The Astoria City Council discussed new, stricter requirements for rental operations during a work session Wednesday. A proposal detailing a permit structure and amendments to city code could be in front of the council to discuss — and vote on — sometime in the next three months.
A draft permit process staff presented Wednesday builds on Astoria’s minimal requirements for homestay lodging and represents an attempt to curb illegal rentals — an issue cities across the country have struggled with since the rise of vacation rental advertising platforms like Airbnb and VRBO.
“This isn’t the last bite of the apple, but it provides us with the ability to start putting something in writing now,” City Manager Brett Estes said.
Astoria does not allow vacation rentals — where an entire house is rented out — in residential neighborhoods, but does allow a short-term rental option referred to as homestay lodging. The city asks people setting up homestay lodging in their house or apartment to file a business license with the city, submit lodging taxes to the Finance Department and meet off-street parking requirements. The homes also must be owner-occupied with an owner on site when guests or renters are present.
A permit for homestay lodging would apply across the city’s zones and require people to submit more information, making it easier for staff and police to track rentals, address issues as they come up and ensure an operation is in compliance, Estes and City Planner Nancy Ferber said.
A permit may not be able to cut back on people who rent out illegally, Estes said, but “if there’s a little bit of a hammer to say if you sign up and you don’t have the permit, there is a penalty associated with it. … Word will get out, ‘Hey you really need to go through the city process to avoid any of these issues.’”
City councilors disagree about the degree to which Airbnb-type rental practices and homestay lodging reduce available housing or impact the economy. They do worry about the overall effect on the community and the illegal operations that bypass city requirements such as paying the lodging tax.
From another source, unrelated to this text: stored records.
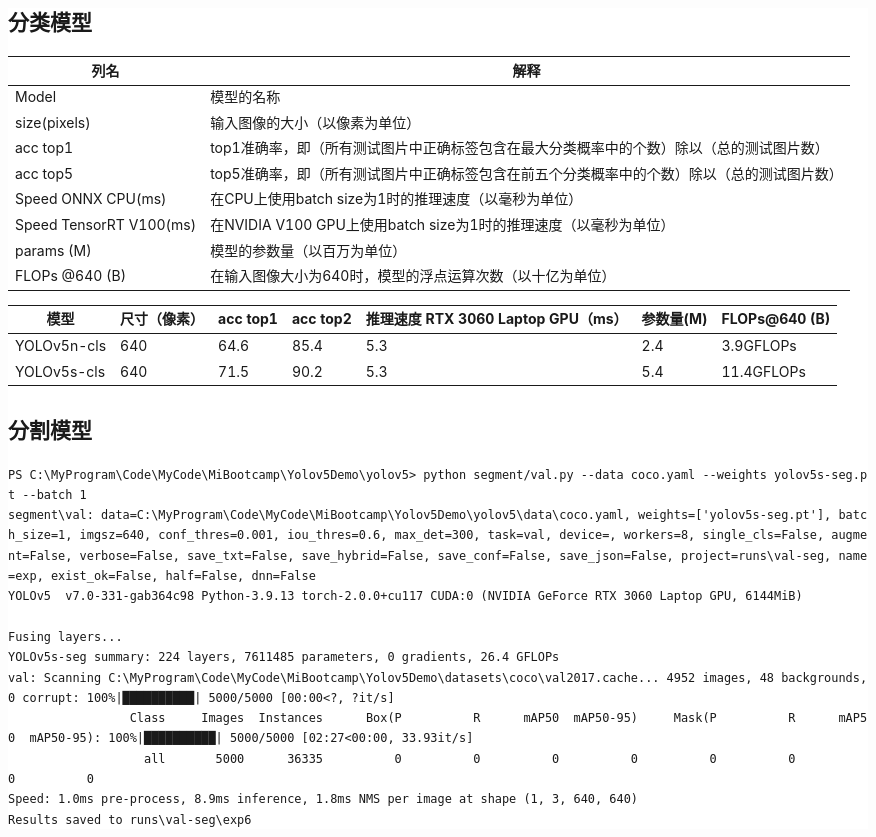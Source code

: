 ## 分类模型

| 列名 | 解释 |
|---|---|
| Model | 模型的名称 |
| size(pixels) | 输入图像的大小（以像素为单位） |
| acc top1 | top1准确率，即（所有测试图片中正确标签包含在最大分类概率中的个数）除以（总的测试图片数） |
| acc top5 | top5准确率，即（所有测试图片中正确标签包含在前五个分类概率中的个数）除以（总的测试图片数） |
| Speed ONNX CPU(ms) | 在CPU上使用batch size为1时的推理速度（以毫秒为单位） |
| Speed TensorRT V100(ms) | 在NVIDIA V100 GPU上使用batch size为1时的推理速度（以毫秒为单位） |
| params (M) | 模型的参数量（以百万为单位） |
| FLOPs @640 (B) | 在输入图像大小为640时，模型的浮点运算次数（以十亿为单位） |

| 模型 | 尺寸（像素） | acc top1 | acc top2 | 推理速度 RTX 3060 Laptop GPU（ms） | 参数量(M) | FLOPs@640 (B) |
|---|---|---|---|---|---|---|
| YOLOv5n-cls | 640 | 64.6 | 85.4 | 5.3 | 2.4 | 3.9GFLOPs |
| YOLOv5s-cls | 640 | 71.5 | 90.2 | 5.3 | 5.4 | 11.4GFLOPs |



## 分割模型

```
PS C:\MyProgram\Code\MyCode\MiBootcamp\Yolov5Demo\yolov5> python segment/val.py --data coco.yaml --weights yolov5s-seg.pt --batch 1                            
segment\val: data=C:\MyProgram\Code\MyCode\MiBootcamp\Yolov5Demo\yolov5\data\coco.yaml, weights=['yolov5s-seg.pt'], batch_size=1, imgsz=640, conf_thres=0.001, iou_thres=0.6, max_det=300, task=val, device=, workers=8, single_cls=False, augment=False, verbose=False, save_txt=False, save_hybrid=False, save_conf=False, save_json=False, project=runs\val-seg, name=exp, exist_ok=False, half=False, dnn=False     
YOLOv5  v7.0-331-gab364c98 Python-3.9.13 torch-2.0.0+cu117 CUDA:0 (NVIDIA GeForce RTX 3060 Laptop GPU, 6144MiB)

Fusing layers... 
YOLOv5s-seg summary: 224 layers, 7611485 parameters, 0 gradients, 26.4 GFLOPs
val: Scanning C:\MyProgram\Code\MyCode\MiBootcamp\Yolov5Demo\datasets\coco\val2017.cache... 4952 images, 48 backgrounds, 0 corrupt: 100%|██████████| 5000/5000 [00:00<?, ?it/s]
                 Class     Images  Instances      Box(P          R      mAP50  mAP50-95)     Mask(P          R      mAP50  mAP50-95): 100%|██████████| 5000/5000 [02:27<00:00, 33.93it/s]
                   all       5000      36335          0          0          0          0          0          0          0          0
Speed: 1.0ms pre-process, 8.9ms inference, 1.8ms NMS per image at shape (1, 3, 640, 640)
Results saved to runs\val-seg\exp6
```
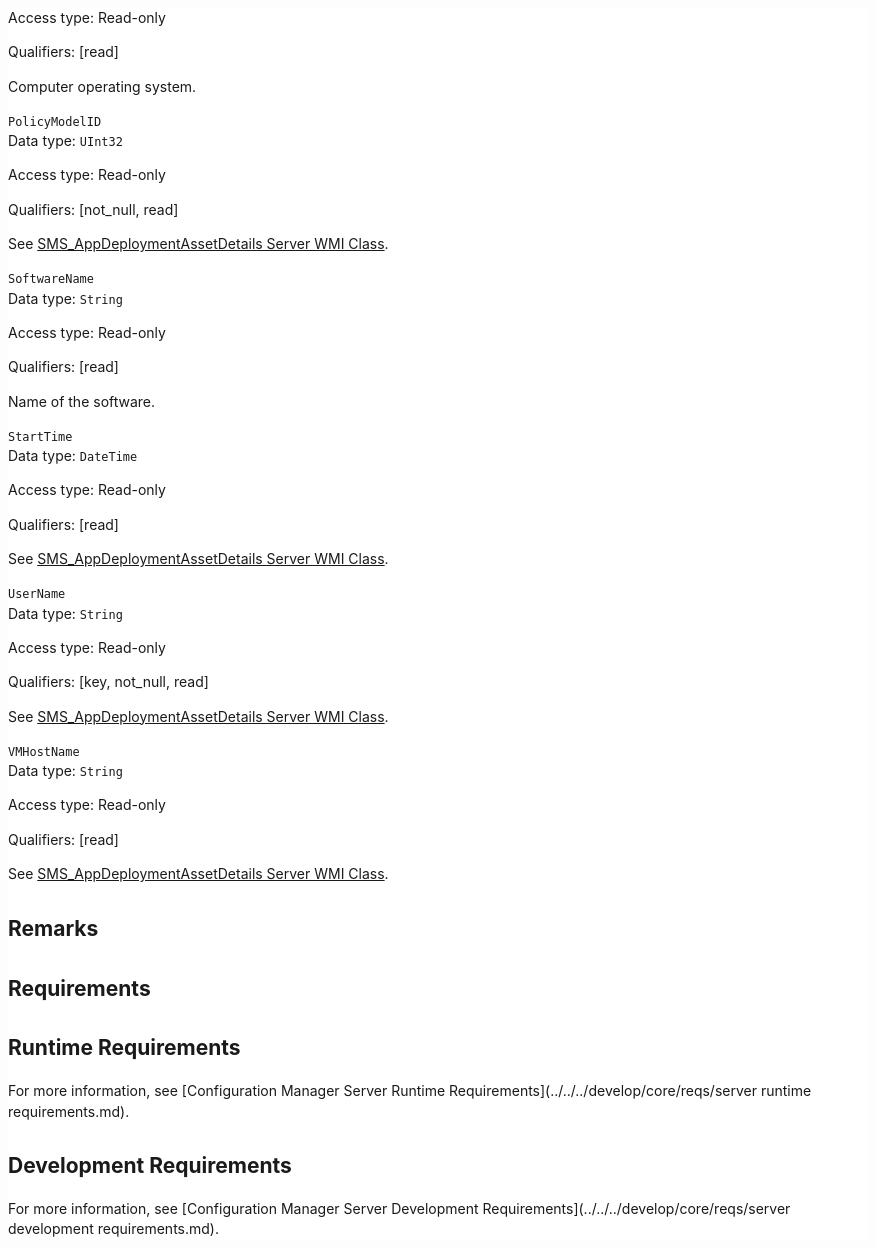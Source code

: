  Access type: Read-only  
  
 Qualifiers: [read]  
  
 Computer operating system.  
  
 `PolicyModelID`  
 Data type: `UInt32`  
  
 Access type: Read-only  
  
 Qualifiers: [not_null, read]  
  
 See [SMS_AppDeploymentAssetDetails Server WMI Class](../../../develop/reference/apps/sms_appdeploymentassetdetails-server-wmi-class.md).  
  
 `SoftwareName`  
 Data type: `String`  
  
 Access type: Read-only  
  
 Qualifiers: [read]  
  
 Name of the software.  
  
 `StartTime`  
 Data type: `DateTime`  
  
 Access type: Read-only  
  
 Qualifiers: [read]  
  
 See [SMS_AppDeploymentAssetDetails Server WMI Class](../../../develop/reference/apps/sms_appdeploymentassetdetails-server-wmi-class.md).  
  
 `UserName`  
 Data type: `String`  
  
 Access type: Read-only  
  
 Qualifiers: [key, not_null, read]  
  
 See [SMS_AppDeploymentAssetDetails Server WMI Class](../../../develop/reference/apps/sms_appdeploymentassetdetails-server-wmi-class.md).  
  
 `VMHostName`  
 Data type: `String`  
  
 Access type: Read-only  
  
 Qualifiers: [read]  
  
 See [SMS_AppDeploymentAssetDetails Server WMI Class](../../../develop/reference/apps/sms_appdeploymentassetdetails-server-wmi-class.md).  
  
## Remarks  
  
## Requirements  
  
## Runtime Requirements  
 For more information, see [Configuration Manager Server Runtime Requirements](../../../develop/core/reqs/server runtime requirements.md).  
  
## Development Requirements  
 For more information, see [Configuration Manager Server Development Requirements](../../../develop/core/reqs/server development requirements.md).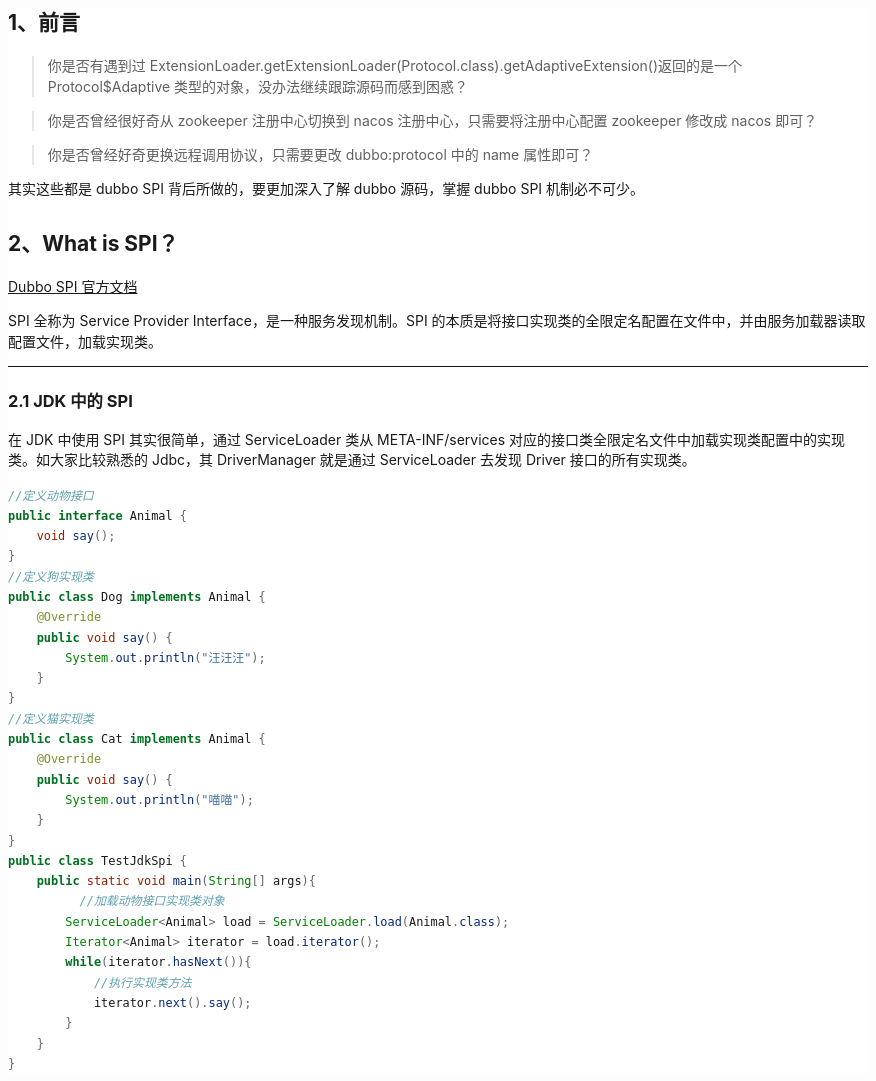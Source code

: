 ## 1、前言

> 你是否有遇到过 ExtensionLoader.getExtensionLoader(Protocol.class).getAdaptiveExtension()返回的是一个 Protocol\$Adaptive 类型的对象，没办法继续跟踪源码而感到困惑？

> 你是否曾经很好奇从 zookeeper 注册中心切换到 nacos 注册中心，只需要将注册中心配置 zookeeper 修改成 nacos 即可？

> 你是否曾经好奇更换远程调用协议，只需要更改 dubbo:protocol 中的 name 属性即可？

其实这些都是 dubbo SPI 背后所做的，要更加深入了解 dubbo 源码，掌握 dubbo SPI 机制必不可少。

## 2、What is SPI？

[Dubbo SPI 官方文档](http://dubbo.apache.org/zh-cn/docs/source_code_guide/dubbo-spi.html "Dubbo SPI 官方文档")

SPI 全称为 Service Provider Interface，是一种服务发现机制。SPI 的本质是将接口实现类的全限定名配置在文件中，并由服务加载器读取配置文件，加载实现类。

---

### 2.1 JDK 中的 SPI

在 JDK 中使用 SPI 其实很简单，通过 ServiceLoader 类从 META-INF/services 对应的接口类全限定名文件中加载实现类配置中的实现类。如大家比较熟悉的 Jdbc，其 DriverManager 就是通过 ServiceLoader 去发现 Driver 接口的所有实现类。

```java
//定义动物接口
public interface Animal {
    void say();
}
//定义狗实现类
public class Dog implements Animal {
    @Override
    public void say() {
        System.out.println("汪汪汪");
    }
}
//定义猫实现类
public class Cat implements Animal {
    @Override
    public void say() {
        System.out.println("喵喵");
    }
}
public class TestJdkSpi {
    public static void main(String[] args){
    	  //加载动物接口实现类对象
        ServiceLoader<Animal> load = ServiceLoader.load(Animal.class);
        Iterator<Animal> iterator = load.iterator();
        while(iterator.hasNext()){
            //执行实现类方法
            iterator.next().say();
        }
    }
}
```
Right now, city staff have compliance information on only 15 hosts, but are working to investigate other rental operations to determine who is and who isn’t following the rules. The Finance Department saw $9,900 in lodging tax collected from hosts in 2016, up from $1,400 the year before. But it is nowhere near what the city should be collecting, Finance Director Susan Brooks said.
“When we were speaking with Airbnb they indicated that based on the sales that were booking through their site in 2015, they would have collected and turned over about $20,000 worth of transient room tax versus the $1,400 that we saw and that was just Airbnb,” Brooks said.
A list of properties offering Airbnb-type or homestay rentals, generated by Councilor Cindy Price and amended by staff, lists more than 60 properties, only some of which appear to be in compliance with city codes. It is by no means an exhaustive list, Ferber said.
Though Ferber and the city’s building codes permit technician, Lisa Ferguson, have been working with Clatsop County to further identify illegal rentals and bring them into compliance, the city does not have a clear sense of how many Airbnb-type rentals are active.
“It’s a landscape that changes daily,” Brooks said.
Price and Councilor Zetty Nemlowill commended the staff for their work, but argued that Astoria should also consider capping the number of short-term rentals allowed, saying such rentals exacerbate a shortage of workforce housing. Price suggested also putting a limit on the number of nights people could rent rooms out to visitors, saying it would discourage people from buying second homes only to rent them out as vacation rentals year-round.
Mayor Arline LaMear and Councilor Bruce Jones were not convinced a cap is necessary, or that people who rent out on a short-term basis would ever be interested in opening those same rooms to long-term renters. Jones suggested implementing staff’s suggestions and taking additional steps as needed.
Councilor Tom Brownson challenged the idea that Airbnb is as negative a force as Nemlowill and Price indicated. He said he was open to talking about a cap, but agreed with Jones that it would be best to implement a permit first and wait to see what more is needed.
The city is lucky Airbnb-type rentals are a relatively new phenomenon, he said.
“We’ve got to curtail this a little bit and control it a little bit … and design it for our community,” he said.